= Beginning of Section =

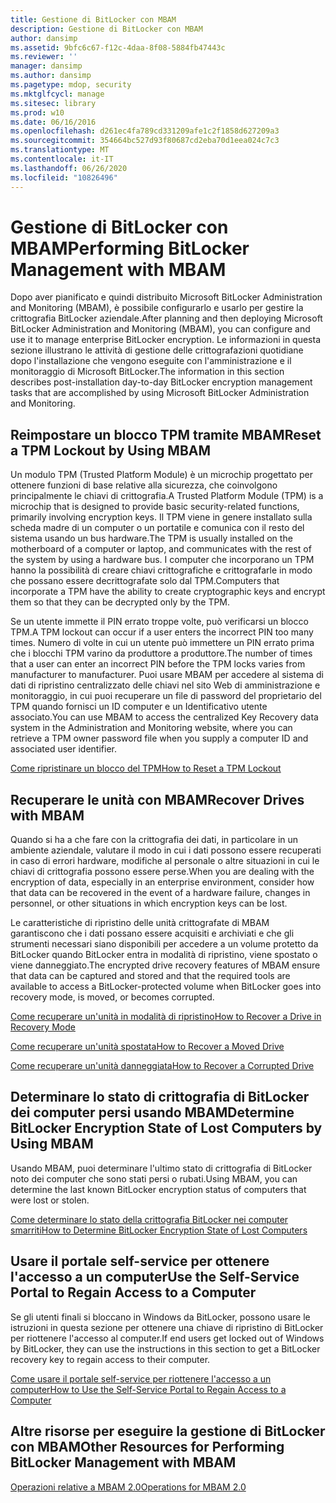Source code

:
```yaml
---
title: Gestione di BitLocker con MBAM
description: Gestione di BitLocker con MBAM
author: dansimp
ms.assetid: 9bfc6c67-f12c-4daa-8f08-5884fb47443c
ms.reviewer: ''
manager: dansimp
ms.author: dansimp
ms.pagetype: mdop, security
ms.mktglfcycl: manage
ms.sitesec: library
ms.prod: w10
ms.date: 06/16/2016
ms.openlocfilehash: d261ec4fa789cd331209afe1c2f1858d627209a3
ms.sourcegitcommit: 354664bc527d93f80687cd2eba70d1eea024c7c3
ms.translationtype: MT
ms.contentlocale: it-IT
ms.lasthandoff: 06/26/2020
ms.locfileid: "10826496"
---
```

# <span data-ttu-id="c1179-103">Gestione di BitLocker con MBAM</span><span class="sxs-lookup"><span data-stu-id="c1179-103">Performing BitLocker Management with MBAM</span></span>


<span data-ttu-id="c1179-104">Dopo aver pianificato e quindi distribuito Microsoft BitLocker Administration and Monitoring (MBAM), è possibile configurarlo e usarlo per gestire la crittografia BitLocker aziendale.</span><span class="sxs-lookup"><span data-stu-id="c1179-104">After planning and then deploying Microsoft BitLocker Administration and Monitoring (MBAM), you can configure and use it to manage enterprise BitLocker encryption.</span></span> <span data-ttu-id="c1179-105">Le informazioni in questa sezione illustrano le attività di gestione delle crittografazioni quotidiane dopo l'installazione che vengono eseguite con l'amministrazione e il monitoraggio di Microsoft BitLocker.</span><span class="sxs-lookup"><span data-stu-id="c1179-105">The information in this section describes post-installation day-to-day BitLocker encryption management tasks that are accomplished by using Microsoft BitLocker Administration and Monitoring.</span></span>

## <span data-ttu-id="c1179-106">Reimpostare un blocco TPM tramite MBAM</span><span class="sxs-lookup"><span data-stu-id="c1179-106">Reset a TPM Lockout by Using MBAM</span></span>


<span data-ttu-id="c1179-107">Un modulo TPM (Trusted Platform Module) è un microchip progettato per ottenere funzioni di base relative alla sicurezza, che coinvolgono principalmente le chiavi di crittografia.</span><span class="sxs-lookup"><span data-stu-id="c1179-107">A Trusted Platform Module (TPM) is a microchip that is designed to provide basic security-related functions, primarily involving encryption keys.</span></span> <span data-ttu-id="c1179-108">Il TPM viene in genere installato sulla scheda madre di un computer o un portatile e comunica con il resto del sistema usando un bus hardware.</span><span class="sxs-lookup"><span data-stu-id="c1179-108">The TPM is usually installed on the motherboard of a computer or laptop, and communicates with the rest of the system by using a hardware bus.</span></span> <span data-ttu-id="c1179-109">I computer che incorporano un TPM hanno la possibilità di creare chiavi crittografiche e crittografarle in modo che possano essere decrittografate solo dal TPM.</span><span class="sxs-lookup"><span data-stu-id="c1179-109">Computers that incorporate a TPM have the ability to create cryptographic keys and encrypt them so that they can be decrypted only by the TPM.</span></span>

<span data-ttu-id="c1179-110">Se un utente immette il PIN errato troppe volte, può verificarsi un blocco TPM.</span><span class="sxs-lookup"><span data-stu-id="c1179-110">A TPM lockout can occur if a user enters the incorrect PIN too many times.</span></span> <span data-ttu-id="c1179-111">Numero di volte in cui un utente può immettere un PIN errato prima che i blocchi TPM varino da produttore a produttore.</span><span class="sxs-lookup"><span data-stu-id="c1179-111">The number of times that a user can enter an incorrect PIN before the TPM locks varies from manufacturer to manufacturer.</span></span> <span data-ttu-id="c1179-112">Puoi usare MBAM per accedere al sistema di dati di ripristino centralizzato delle chiavi nel sito Web di amministrazione e monitoraggio, in cui puoi recuperare un file di password del proprietario del TPM quando fornisci un ID computer e un Identificativo utente associato.</span><span class="sxs-lookup"><span data-stu-id="c1179-112">You can use MBAM to access the centralized Key Recovery data system in the Administration and Monitoring website, where you can retrieve a TPM owner password file when you supply a computer ID and associated user identifier.</span></span>

[<span data-ttu-id="c1179-113">Come ripristinare un blocco del TPM</span><span class="sxs-lookup"><span data-stu-id="c1179-113">How to Reset a TPM Lockout</span></span>](how-to-reset-a-tpm-lockout-mbam-2.md)

## <span data-ttu-id="c1179-114">Recuperare le unità con MBAM</span><span class="sxs-lookup"><span data-stu-id="c1179-114">Recover Drives with MBAM</span></span>


<span data-ttu-id="c1179-115">Quando si ha a che fare con la crittografia dei dati, in particolare in un ambiente aziendale, valutare il modo in cui i dati possono essere recuperati in caso di errori hardware, modifiche al personale o altre situazioni in cui le chiavi di crittografia possono essere perse.</span><span class="sxs-lookup"><span data-stu-id="c1179-115">When you are dealing with the encryption of data, especially in an enterprise environment, consider how that data can be recovered in the event of a hardware failure, changes in personnel, or other situations in which encryption keys can be lost.</span></span>

<span data-ttu-id="c1179-116">Le caratteristiche di ripristino delle unità crittografate di MBAM garantiscono che i dati possano essere acquisiti e archiviati e che gli strumenti necessari siano disponibili per accedere a un volume protetto da BitLocker quando BitLocker entra in modalità di ripristino, viene spostato o viene danneggiato.</span><span class="sxs-lookup"><span data-stu-id="c1179-116">The encrypted drive recovery features of MBAM ensure that data can be captured and stored and that the required tools are available to access a BitLocker-protected volume when BitLocker goes into recovery mode, is moved, or becomes corrupted.</span></span>

[<span data-ttu-id="c1179-117">Come recuperare un'unità in modalità di ripristino</span><span class="sxs-lookup"><span data-stu-id="c1179-117">How to Recover a Drive in Recovery Mode</span></span>](how-to-recover-a-drive-in-recovery-mode-mbam-2.md)

[<span data-ttu-id="c1179-118">Come recuperare un'unità spostata</span><span class="sxs-lookup"><span data-stu-id="c1179-118">How to Recover a Moved Drive</span></span>](how-to-recover-a-moved-drive-mbam-2.md)

[<span data-ttu-id="c1179-119">Come recuperare un'unità danneggiata</span><span class="sxs-lookup"><span data-stu-id="c1179-119">How to Recover a Corrupted Drive</span></span>](how-to-recover-a-corrupted-drive-mbam-2.md)

## <span data-ttu-id="c1179-120">Determinare lo stato di crittografia di BitLocker dei computer persi usando MBAM</span><span class="sxs-lookup"><span data-stu-id="c1179-120">Determine BitLocker Encryption State of Lost Computers by Using MBAM</span></span>


<span data-ttu-id="c1179-121">Usando MBAM, puoi determinare l'ultimo stato di crittografia di BitLocker noto dei computer che sono stati persi o rubati.</span><span class="sxs-lookup"><span data-stu-id="c1179-121">Using MBAM, you can determine the last known BitLocker encryption status of computers that were lost or stolen.</span></span>

[<span data-ttu-id="c1179-122">Come determinare lo stato della crittografia BitLocker nei computer smarriti</span><span class="sxs-lookup"><span data-stu-id="c1179-122">How to Determine BitLocker Encryption State of Lost Computers</span></span>](how-to-determine-bitlocker-encryption-state-of-lost-computers-mbam-2.md)

## <span data-ttu-id="c1179-123">Usare il portale self-service per ottenere l'accesso a un computer</span><span class="sxs-lookup"><span data-stu-id="c1179-123">Use the Self-Service Portal to Regain Access to a Computer</span></span>


<span data-ttu-id="c1179-124">Se gli utenti finali si bloccano in Windows da BitLocker, possono usare le istruzioni in questa sezione per ottenere una chiave di ripristino di BitLocker per riottenere l'accesso al computer.</span><span class="sxs-lookup"><span data-stu-id="c1179-124">If end users get locked out of Windows by BitLocker, they can use the instructions in this section to get a BitLocker recovery key to regain access to their computer.</span></span>

[<span data-ttu-id="c1179-125">Come usare il portale self-service per riottenere l'accesso a un computer</span><span class="sxs-lookup"><span data-stu-id="c1179-125">How to Use the Self-Service Portal to Regain Access to a Computer</span></span>](how-to-use-the-self-service-portal-to-regain-access-to-a-computer.md)

## <span data-ttu-id="c1179-126">Altre risorse per eseguire la gestione di BitLocker con MBAM</span><span class="sxs-lookup"><span data-stu-id="c1179-126">Other Resources for Performing BitLocker Management with MBAM</span></span>


[<span data-ttu-id="c1179-127">Operazioni relative a MBAM 2.0</span><span class="sxs-lookup"><span data-stu-id="c1179-127">Operations for MBAM 2.0</span></span>](operations-for-mbam-20-mbam-2.md)

 

 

= End of Section =

**AIM OF THE EXERCISE**
Your reply should contain only an exact copy of the lines from the beginning of the material through the line with "Lockout by Using MBAM</span></span>", both ends included, with the pictures removed.

**RESPONSE TO THIS TASK**
Source code

:
```yaml
---
title: Gestione di BitLocker con MBAM
description: Gestione di BitLocker con MBAM
author: dansimp
ms.assetid: 9bfc6c67-f12c-4daa-8f08-5884fb47443c
ms.reviewer: ''
manager: dansimp
ms.author: dansimp
ms.pagetype: mdop, security
ms.mktglfcycl: manage
ms.sitesec: library
ms.prod: w10
ms.date: 06/16/2016
ms.openlocfilehash: d261ec4fa789cd331209afe1c2f1858d627209a3
ms.sourcegitcommit: 354664bc527d93f80687cd2eba70d1eea024c7c3
ms.translationtype: MT
ms.contentlocale: it-IT
ms.lasthandoff: 06/26/2020
ms.locfileid: "10826496"
---
```

# <span data-ttu-id="c1179-103">Gestione di BitLocker con MBAM</span><span class="sxs-lookup"><span data-stu-id="c1179-103">Performing BitLocker Management with MBAM</span></span>


<span data-ttu-id="c1179-104">Dopo aver pianificato e quindi distribuito Microsoft BitLocker Administration and Monitoring (MBAM), è possibile configurarlo e usarlo per gestire la crittografia BitLocker aziendale.</span><span class="sxs-lookup"><span data-stu-id="c1179-104">After planning and then deploying Microsoft BitLocker Administration and Monitoring (MBAM), you can configure and use it to manage enterprise BitLocker encryption.</span></span> <span data-ttu-id="c1179-105">Le informazioni in questa sezione illustrano le attività di gestione delle crittografazioni quotidiane dopo l'installazione che vengono eseguite con l'amministrazione e il monitoraggio di Microsoft BitLocker.</span><span class="sxs-lookup"><span data-stu-id="c1179-105">The information in this section describes post-installation day-to-day BitLocker encryption management tasks that are accomplished by using Microsoft BitLocker Administration and Monitoring.</span></span>

## <span data-ttu-id="c1179-106">Reimpostare un blocco TPM tramite MBAM</span><span class="sxs-lookup"><span data-stu-id="c1179-106">Reset a TPM Lockout by Using MBAM</span></span>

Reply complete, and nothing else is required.